Please repeat the lines below, exactly and only, from the one that holds "- **Operating System Report:** Added Android 2.3" through the one that holds "for iOS (Apple)".

━━━━━ Task inputs

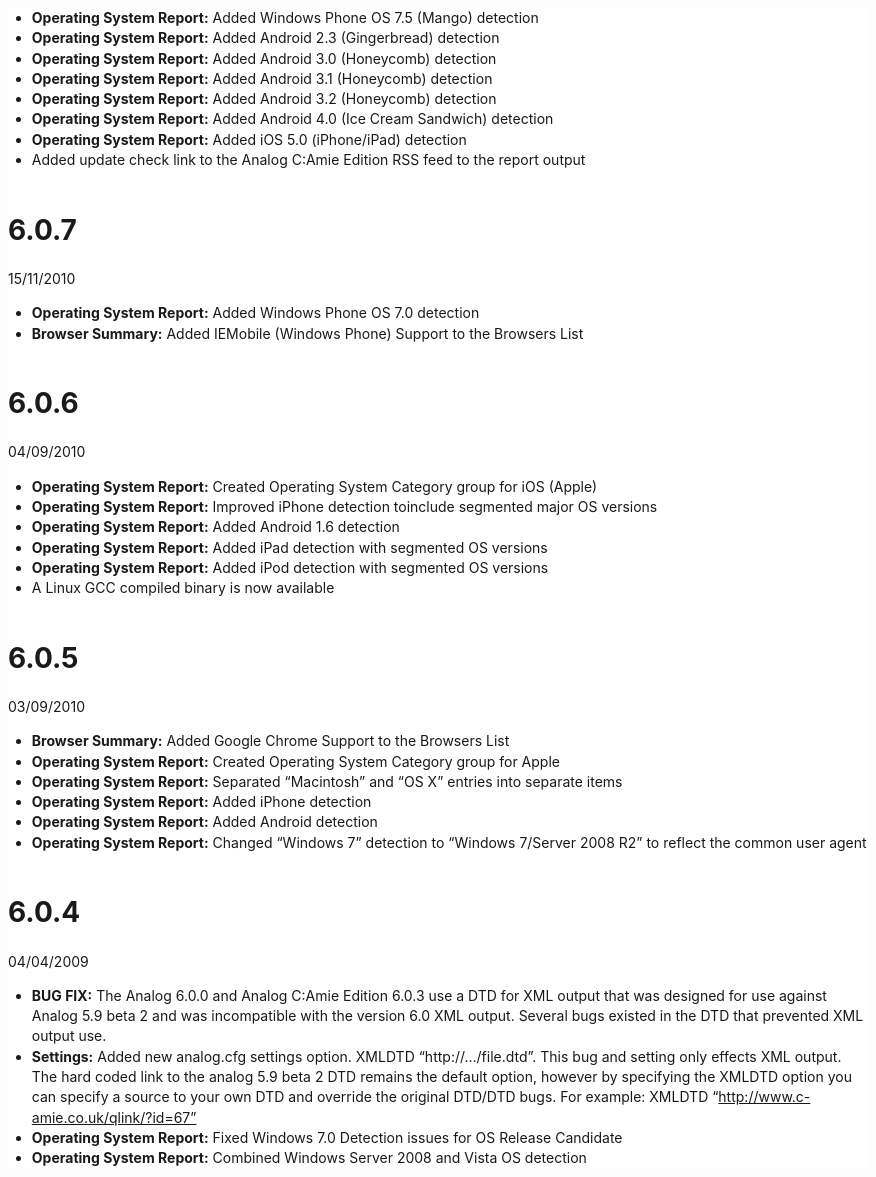- **Operating System Report:** Added Windows Phone OS 7.5 (Mango) detection
- **Operating System Report:** Added Android 2.3 (Gingerbread) detection
- **Operating System Report:** Added Android 3.0 (Honeycomb) detection
- **Operating System Report:** Added Android 3.1 (Honeycomb) detection
- **Operating System Report:** Added Android 3.2 (Honeycomb) detection
- **Operating System Report:** Added Android 4.0 (Ice Cream Sandwich) detection
- **Operating System Report:** Added iOS 5.0 (iPhone/iPad) detection
- Added update check link to the Analog C:Amie Edition RSS feed to the report output

# 6.0.7
15/11/2010 	

- **Operating System Report:** Added Windows Phone OS 7.0 detection
- **Browser Summary:** Added IEMobile (Windows Phone) Support to the Browsers List

# 6.0.6
04/09/2010 	

- **Operating System Report:** Created Operating System Category group for iOS (Apple)
- **Operating System Report:** Improved iPhone detection toinclude segmented major OS versions
- **Operating System Report:** Added Android 1.6 detection
- **Operating System Report:** Added iPad detection with segmented OS versions
- **Operating System Report:** Added iPod detection with segmented OS versions
- A Linux GCC compiled binary is now available

# 6.0.5
03/09/2010 	

- **Browser Summary:** Added Google Chrome Support to the Browsers List
- **Operating System Report:** Created Operating System Category group for Apple
- **Operating System Report:** Separated “Macintosh” and “OS X” entries into separate items
- **Operating System Report:** Added iPhone detection
- **Operating System Report:** Added Android detection
- **Operating System Report:** Changed “Windows 7” detection to “Windows 7/Server 2008 R2” to reflect the common user agent

# 6.0.4
04/04/2009 	

- **BUG FIX:** The Analog 6.0.0 and Analog C:Amie Edition 6.0.3 use a DTD for XML output that was designed for use against Analog 5.9 beta 2 and was incompatible with the version 6.0 XML output. Several bugs existed in the DTD that prevented XML output use.
- **Settings:** Added new analog.cfg settings option. XMLDTD “http://…/file.dtd”. This bug and setting only effects XML output. The hard coded link to the analog 5.9 beta 2 DTD remains the default option, however by specifying the XMLDTD option you can specify a source to your own DTD and override the original DTD/DTD bugs. For example:
XMLDTD “http://www.c-amie.co.uk/qlink/?id=67”
- **Operating System Report:** Fixed Windows 7.0 Detection issues for OS Release Candidate
- **Operating System Report:** Combined Windows Server 2008 and Vista OS detection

━━━━━━━━━━

Output for this exercise:
- **Operating System Report:** Added Android 2.3 (Gingerbread) detection
- **Operating System Report:** Added Android 3.0 (Honeycomb) detection
- **Operating System Report:** Added Android 3.1 (Honeycomb) detection
- **Operating System Report:** Added Android 3.2 (Honeycomb) detection
- **Operating System Report:** Added Android 4.0 (Ice Cream Sandwich) detection
- **Operating System Report:** Added iOS 5.0 (iPhone/iPad) detection
- Added update check link to the Analog C:Amie Edition RSS feed to the report output

# 6.0.7
15/11/2010 	

- **Operating System Report:** Added Windows Phone OS 7.0 detection
- **Browser Summary:** Added IEMobile (Windows Phone) Support to the Browsers List

# 6.0.6
04/09/2010 	

- **Operating System Report:** Created Operating System Category group for iOS (Apple)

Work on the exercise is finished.